Well, I’ve caught up on sleep as well as my household chores, and finally managed to sit down and read the book we wrote. I just wanted to say thanks to everyone who took part. It’s amazing how much I was surprised by what people come up with to meet the briefs.

I’ve had a flick through the thread again, and picked out a few of the unanswered questions (Stacey, I know you said you were going to ping a couple of questions over. Happy to answer here, or via email if you prefer).

Musical.

I can do this if people want, either on a no-names “by NiaD 2013” basis, or by listing all 25 authors individually.

I don’t have access to the download stats (or at least, I have no idea how to view them), but I do know that the page hosting has had about 600 views, about 85% of which only visited the page once.

Not as much as you might think. I did very little prior to Ioa’s initial announcement (except for coming up with a two paragraph outline), and if you look at the timestamps for the “Rough Synopsis” and “Chapter brief” for each section in the .scriv file, you’ll see that an awful lot of the prep happened very shortly before the event. Anything more than that can seem a little disingenuous, as I explained here all the way back in February.

Anyway, thanks again to all. I can’t say that every minute pulling together our little trio of books has been fun, but I’m certainly proud of the end results, and hope you all are too.

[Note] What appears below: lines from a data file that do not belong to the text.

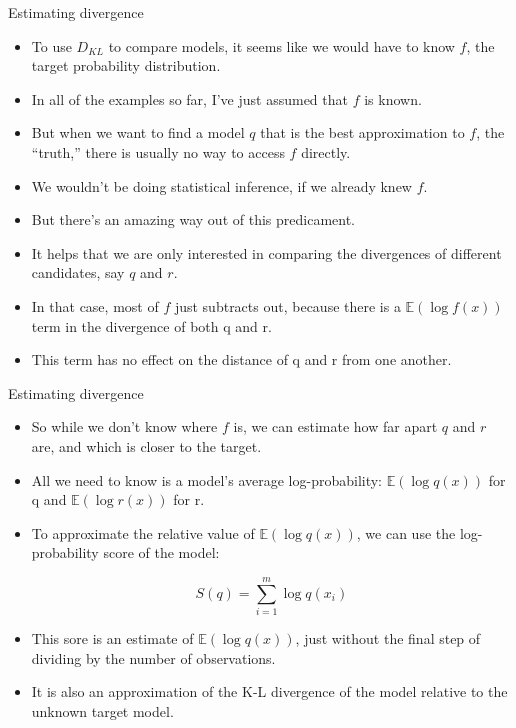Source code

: \documentclass[handout]{beamer}
\begin{document}
\begin{frame}{Estimating divergence}
\scriptsize{

\begin{itemize}

\item  To use $D_{KL}$ to compare models, it seems like we would have to know $f$, the target probability distribution.
\item In all of the examples so far, I've just assumed that $f$ is known.
\item But when we want to find a model $q$ that is the best approximation to $f$, the ``truth,'' there is usually no way to access $f$ directly.
\item We wouldn't be doing statistical inference, if we already knew $f$.

\item But there's an amazing way out of this predicament. 
\item It helps that we are only interested in comparing the divergences of different candidates, say $q$ and $r$. 
\item In that case, most of $f$ just subtracts out, because there is a $\mathbb{E}(\log f(x))$ term in the divergence of both q and r.
\item This term has no effect on the distance of q and r from one another. 

\end{itemize}


} 
\end{frame}


\begin{frame}{Estimating divergence}
\scriptsize{

\begin{itemize}

\item So while we don't know where $f$ is, we can estimate how far apart $q$ and $r$ are, and which is closer to the target.


\item All we need to know is a model's average log-probability: $\mathbb{E}(\log q(x))$ for q and $\mathbb{E}(\log r(x))$ for r. 



\item To approximate the relative value of $\mathbb{E}(\log q(x))$, we can use the log-probability score of the model:

\begin{equation}
S(q) = \sum_{i=1}^m \log q(x_i)
\end{equation}


\item This sore is an estimate of $\mathbb{E}(\log q(x))$, just without the final step of dividing by the number of observations.

\item It is also an approximation of the K-L divergence of the model relative to the unknown target model. 


\end{itemize}


} 
\end{frame}
\end{document}
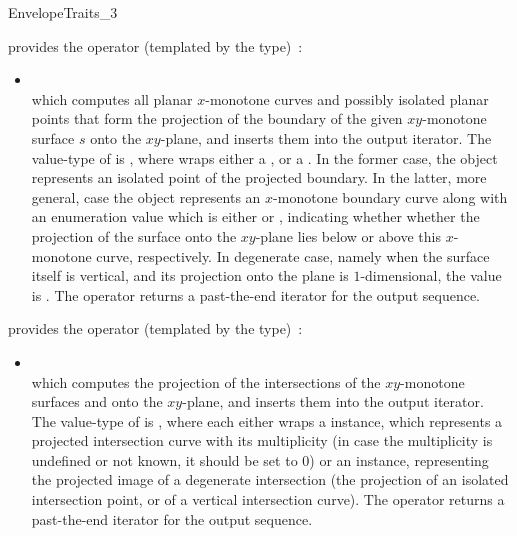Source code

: \begin{ccRefConcept}{EnvelopeTraits_3}
{provides the operator (templated by the  type)~:
 \begin{itemize}
 \item {} \\
 which computes all planar $x$-monotone curves and possibly isolated planar 
 points that form the projection of the boundary of the given $xy$-monotone 
 surface $s$ onto the $xy$-plane, and inserts them into the output iterator. 
 The value-type of  is , where 
 wraps either a , or a
 . In the former case, the
 object represents an isolated point of the projected boundary. In the latter,
 more general, case the object represents an $x$-monotone boundary curve
 along with an enumeration value which is either 
 or , indicating whether whether the projection of the
 surface onto the $xy$-plane lies below or above this $x$-monotone curve,
 respectively. In degenerate case, namely when the surface itself is vertical,
 and its projection onto the plane is $1$-dimensional, the 
 value is . The operator returns a past-the-end
 iterator for the output sequence.
 \end{itemize}}
 
{provides the operator (templated by the  type)~:
 \begin{itemize}
 \item {} \\
 which computes the projection of the intersections of the
 $xy$-monotone surfaces  and  onto the $xy$-plane,
 and inserts them into the output iterator.
 The value-type of  is , where
 each  either wraps a 
 instance, which represents a projected intersection curve with its
 multiplicity (in case the multiplicity is undefined or not known, it
 should be set to $0$) or an  instance, representing the
 projected image of a degenerate intersection (the projection of an
 isolated intersection point, or of a vertical intersection curve).
 The operator returns a past-the-end iterator for the output sequence.
 \end{itemize}}


\end{ccRefConcept}
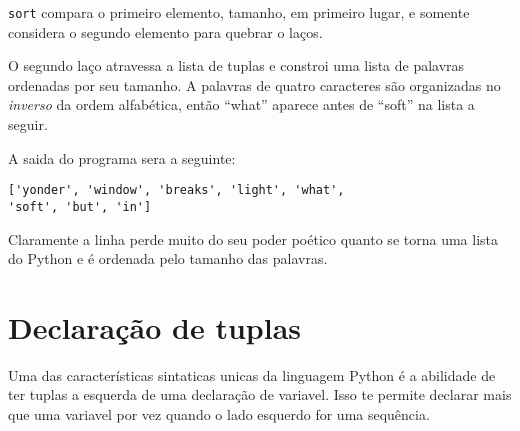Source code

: {\tt sort} compara o primeiro elemento, tamanho, em primeiro lugar, e
somente considera o segundo elemento para quebrar o laços.


O segundo laço atravessa a lista de tuplas e constroi uma lista de 
palavras ordenadas por seu tamanho. A palavras de quatro caracteres
são organizadas no {\em inverso} da ordem alfabética, então ``what''
aparece antes de ``soft'' na lista a seguir.

A saida do programa sera a seguinte:
%
\beforeverb
\begin{verbatim}
['yonder', 'window', 'breaks', 'light', 'what', 
'soft', 'but', 'in']
\end{verbatim}
\afterverb
%
Claramente a linha perde muito do seu poder poético
quanto se torna uma lista do Python e é ordenada
pelo tamanho das palavras.

\section{Declaração de tuplas}
\label{tuple assignment}


Uma das características sintaticas unicas da linguagem Python é
a abilidade de ter tuplas a esquerda de uma declaração de variavel.
Isso te permite declarar mais que uma variavel por vez quando o
lado esquerdo for uma sequência.

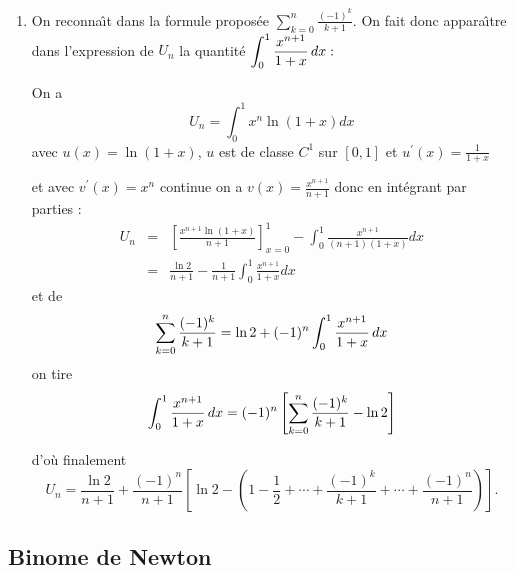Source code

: \begin{correction}
\begin{enumerate}
\begin{enumerate}
\item On reconna\^{\i}t dans la formule propos\'{e}e $\displaystyle%
\sum_{k=0}^{n}\frac{(-1)^{k}}{k+1}$. On fait donc appara\^{\i}tre dans
l'expression de $U_{n}$ la quantit\'{e} $\displaystyle\int_{0}^{1}\frac{%
x^{n+1}}{1+x}\,dx:$

On a 
\begin{equation*}
U_{n}=\int_{0}^{1}x^{n}\ln \left( 1+x\right) dx
\end{equation*}
avec $u\left( x\right) =\ln \left( 1+x\right) $, $u$ est de classe $C^{1}$
sur $\left[ 0,1\right] $ et $u^{\prime }\left( x\right) =\displaystyle
\frac{1}{1+x}$

et avec $v^{\prime }\left( x\right) =x^{n}$ continue on a $v\left( x\right) =%
\displaystyle
\frac{x^{n+1}}{n+1}$ donc en int\'{e}grant par parties : 
\begin{eqnarray*}
U_{n} &=&\left[ \frac{x^{n+1}\ln \left( 1+x\right) }{n+1}\right]
_{x=0}^{1}-\int_{0}^{1}\frac{x^{n+1}}{\left( n+1\right) \left( 1+x\right) }dx
\\
&=&\frac{\ln 2}{n+1}-\frac{1}{n+1}\int_{0}^{1}\frac{x^{n+1}}{1+x}dx
\end{eqnarray*}
et de 
\begin{equation*}
\sum_{k=0}^{n}\frac{(-1)^{k}}{k+1}=\ln 2+(-1)^{n}\int_{0}^{1}\frac{x^{n+1}}{%
1+x}\,dx
\end{equation*}
on tire 
\begin{equation*}
\int_{0}^{1}\frac{x^{n+1}}{1+x}\,dx=(-1)^{n}\left[ \sum_{k=0}^{n}\frac{%
(-1)^{k}}{k+1}-\ln 2\right]
\end{equation*}

d'o\`{u} finalement 
\begin{equation*}
U_{n}=\frac{\ln 2}{n+1}+\frac{(-1)^{n}}{n+1}\left[ \ln 2-\left( 1-\frac{1}{2}%
+\cdots +\frac{(-1)^{k}}{k+1}+\cdots +\frac{(-1)^{n}}{n+1}\right) \right] .
\end{equation*}
\end{enumerate}

\end{enumerate}


\end{correction}



\subsection{Binome de Newton}


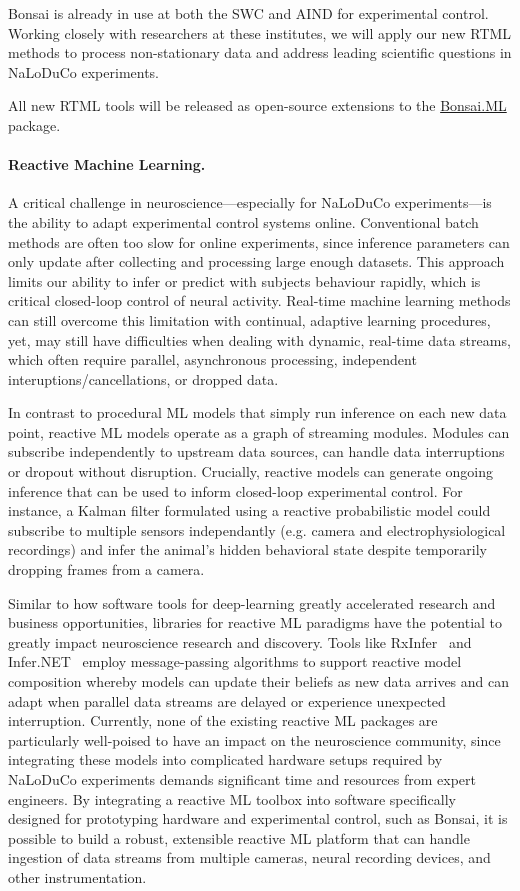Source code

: Bonsai is already in use at both the SWC and AIND for experimental control. Working closely with researchers at these institutes, we will apply our new RTML methods to process non-stationary data and address leading scientific questions in NaLoDuCo experiments.

All new RTML tools will be released as open-source extensions to the \href{https://bonsai-rx.org/machinelearning/}{Bonsai.ML} package.

\paragraph{Reactive Machine Learning.}

A critical challenge in neuroscience—especially for NaLoDuCo experiments—is the ability to adapt experimental control systems online. Conventional batch methods are often too slow for online experiments, since inference parameters can only update after collecting and processing large enough datasets. This approach limits our ability to infer or predict with subjects behaviour rapidly, which is critical closed-loop control of neural activity. Real-time machine learning methods can still overcome this limitation with continual, adaptive learning procedures, yet, may still have difficulties when dealing with dynamic, real-time data streams, which often require parallel, asynchronous processing, independent interuptions/cancellations, or dropped data.

In contrast to procedural ML models that simply run inference on each new data point, reactive ML models operate as a graph of streaming modules. Modules can subscribe independently to upstream data sources, can handle data interruptions or dropout without disruption. Crucially, reactive models can generate ongoing inference that can be used to inform closed-loop experimental control. For instance, a Kalman filter formulated using a reactive probabilistic model could subscribe to multiple sensors independantly (e.g. camera and electrophysiological recordings) and infer the animal’s hidden behavioral state despite temporarily dropping frames from a camera.

Similar to how software tools for deep-learning greatly accelerated research and business opportunities, libraries for reactive ML paradigms have the potential to greatly impact neuroscience research and discovery. Tools like RxInfer~\citep{RxInfer} and Infer.NET~\citep{Infer.NET} employ message-passing algorithms to support reactive model composition whereby models can update their beliefs as new data arrives and can adapt when parallel data streams are delayed or experience unexpected interruption. Currently, none of the existing reactive ML packages are particularly well-poised to have an impact on the neuroscience community, since integrating these models into complicated hardware setups required by NaLoDuCo experiments demands significant time and resources from expert engineers. By integrating a reactive ML toolbox into software specifically designed for prototyping hardware and experimental control, such as Bonsai, it is possible to build a robust, extensible reactive ML platform that can handle ingestion of data streams from multiple cameras, neural recording devices, and other instrumentation. 

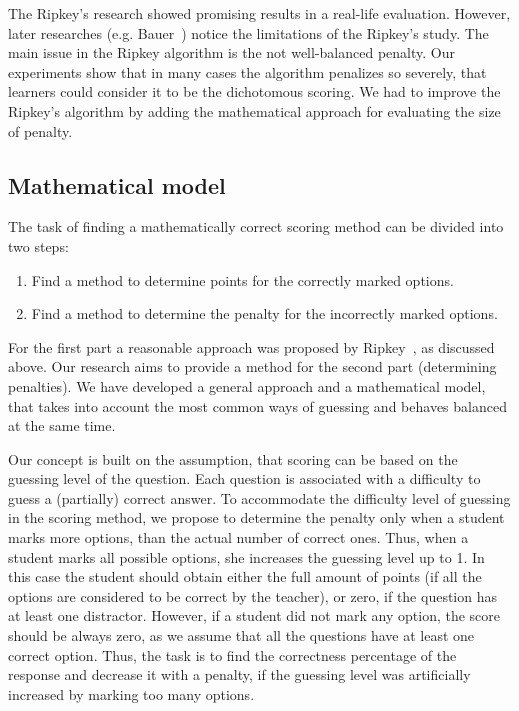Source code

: \documentclass[PhD, Submit, ngerman,UKenglish,table]{scrbook}
\begin{document}
The Ripkey's research showed promising results in a real-life evaluation.
However, later researches (e.g. Bauer~\cite{Bauer2011}) notice the limitations of the Ripkey's study.
The main issue in the Ripkey algorithm is the not well-balanced penalty.
Our experiments show that in many cases the algorithm penalizes so severely, that learners could consider it to be the dichotomous scoring. 
We had to improve the Ripkey's algorithm by adding the mathematical approach for evaluating the size of penalty.

\subsection{Mathematical model} %
\label{subsec:math_model}

The task of finding a mathematically correct scoring method can be divided into two steps:

\begin{enumerate}
	\item Find a method to determine points for the correctly marked options.
	\item Find a method to determine the penalty for the incorrectly marked options.
\end{enumerate}

For the first part a reasonable approach was proposed by Ripkey~\cite{Ripkey1996}, as discussed above.
Our research aims to provide a method for the second part (determining penalties).
We have developed a general approach and a mathematical model, that takes into account the most common ways of guessing and behaves balanced at the same time.

Our concept is built on the assumption, that scoring can be based on the guessing level of the question.
Each question is associated with a difficulty to guess a (partially) correct answer.
To accommodate the difficulty level of guessing in the scoring method, we propose to determine the penalty only when a student marks more options, than the actual number of correct ones.
Thus, when a student marks all possible options, she increases the guessing level up to 1. 
In this case the student should obtain either the full amount of points (if all the options are considered to be correct by the teacher), or zero, if the question has at least one distractor. 
However, if a student did not mark any option, the score should be always zero, as we assume that all the questions have at least one correct option.
Thus, the task is to find the correctness percentage of the response and decrease it with a penalty, if the guessing level was artificially increased by marking too many options.
\end{document}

It deserves to be 60,000 downloads.

I only meant that the hours mount up. If each writer spends just 4 hours writing their chapter, that’s 100 hours…over 4 days. I expect they spend longer. 8 hours each? 8+ days? The novel is completed in a single day, but entails x days of actual work. Think it is ingenious and remarkable.

500 authorial hours + 4 compositing hours in 24 hours. Plus Pf’s prep time.

Well, there’s a simpler maths equation here… 25 people x 1 day = 25 peopledays. So we produced our 50,000 word opus (actually just over 54,000) in less time than it takes to write a NaNoWriMo novel. I’d like to think we did it with more focus on quality and content as well!

How do you run a marathon distance at a sprint pace? Make it a relay.